This will be the second post on the “Autopilot Device Preparation” series.
During this post we will go through the configuration from admin perspective to prepare for the “ADP”
Will go through the 3 steps needed to be ready to provision a device using “ADP”
On the next posts, we will go through Device provisioning flow, when the user power on the device.
For the first article please check this post
Autopilot Device Preparation – Overview
Table of Contents
Autopilot Device Preparation – Preparation
What needs to be prepared before starting to create the ADP policy?
- Enrollment Time Group “Device Group”
- User group
- Assign Apps and policies to the Enrollment time group.
Device group and user group, which one I will use with Autopilot Device Preparation profile.
Let us talk about this concept, as it causes some confusion.
- The ADP profile is assigned to a user group … why?
- As we explained on the first blog about “ADP,” there is no device registeration needed, so once the user login with his credential, the profile will be delivered if the user has “ADP” profile assigned.
- During the creation of the profile, it asks for a Device group … what is this?
- This is called “Enrollment Time grouping,” it is a static device group that all apps, policies and script will be assigned to it.
- During the enrollment, the device will be added to this group automatically, then all apps, policies and scripts assigned to it will be deployed to the device during provisioning.
- Direct assignment of devices to the device group allows the applications, scripts, and policies assigned to the device group to deploy quicker and more efficiently versus when using a dynamic device group.
Step1: Create Enrollment Time Group “Device Group”
- Create a static device security group with the Intune Provisioning Client configured as the group owner.
- In some tenants, the service principal might have the name of Intune Autopilot Confidential Client instead of Intune Provisioning Client. As long as the AppID of the service principal is f1346770-5b25-470b-88bd-d5744ab7952c, it’s the correct service principal.
- If the Intune Provisioning Client or Intune Autopilot Confidential Client service principal with AppId of f1346770-5b25-470b-88bd-d5744ab7952c isn’t available either in the list of objects or when searching, see Adding the Intune Provisioning Client service principal.
Step2: Create User group.
- Create a user group, the one that will be assigned to the Autopilot device preparation profile.

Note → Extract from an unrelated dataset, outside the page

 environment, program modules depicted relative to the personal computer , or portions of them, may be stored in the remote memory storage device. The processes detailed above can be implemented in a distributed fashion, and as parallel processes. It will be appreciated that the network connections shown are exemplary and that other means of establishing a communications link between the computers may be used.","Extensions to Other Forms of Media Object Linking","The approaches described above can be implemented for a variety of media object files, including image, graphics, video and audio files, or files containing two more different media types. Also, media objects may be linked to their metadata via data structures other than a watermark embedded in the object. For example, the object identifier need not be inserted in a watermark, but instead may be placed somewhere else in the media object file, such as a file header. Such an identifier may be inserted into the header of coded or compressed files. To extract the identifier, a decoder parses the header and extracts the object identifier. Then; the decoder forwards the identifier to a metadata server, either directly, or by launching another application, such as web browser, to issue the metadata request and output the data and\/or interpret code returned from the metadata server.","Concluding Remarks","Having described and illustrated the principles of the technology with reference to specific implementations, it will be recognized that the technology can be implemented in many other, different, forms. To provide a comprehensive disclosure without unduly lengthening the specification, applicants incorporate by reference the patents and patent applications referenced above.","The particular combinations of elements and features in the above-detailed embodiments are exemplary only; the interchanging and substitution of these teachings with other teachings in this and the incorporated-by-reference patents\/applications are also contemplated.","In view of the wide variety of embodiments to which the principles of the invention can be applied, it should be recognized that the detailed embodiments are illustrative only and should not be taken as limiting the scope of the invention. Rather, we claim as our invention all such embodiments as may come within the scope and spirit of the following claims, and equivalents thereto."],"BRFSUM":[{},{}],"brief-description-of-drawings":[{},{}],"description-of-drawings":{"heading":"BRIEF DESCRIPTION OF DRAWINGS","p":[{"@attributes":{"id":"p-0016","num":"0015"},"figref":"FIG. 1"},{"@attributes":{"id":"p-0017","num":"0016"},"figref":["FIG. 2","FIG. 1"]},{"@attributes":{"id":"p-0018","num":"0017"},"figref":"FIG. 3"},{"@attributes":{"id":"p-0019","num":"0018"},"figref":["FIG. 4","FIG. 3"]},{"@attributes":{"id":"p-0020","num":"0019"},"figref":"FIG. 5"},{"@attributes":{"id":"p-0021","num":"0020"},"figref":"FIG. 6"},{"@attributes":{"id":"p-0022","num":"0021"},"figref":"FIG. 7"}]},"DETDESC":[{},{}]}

- Add users as a member to this group.
Step3: Autopilot Device Preparation – Configuration
Now, let us start to create the policy.
Go to Devices –> Enrollment –> Device preparation policies.
In Introduction tab Click Create and Next
Enter a name for the Windows ADP policy.
Add the Device group we created “Enrollment Time Grouping.”
Configuration settings
As we mentioned with ADP there is no ESP, so with configuration settings we will see a combination of settings between profile settings and old ESP settings.
- Deployement settings:
The only change we can do is the “User account type” either standard user or administrator.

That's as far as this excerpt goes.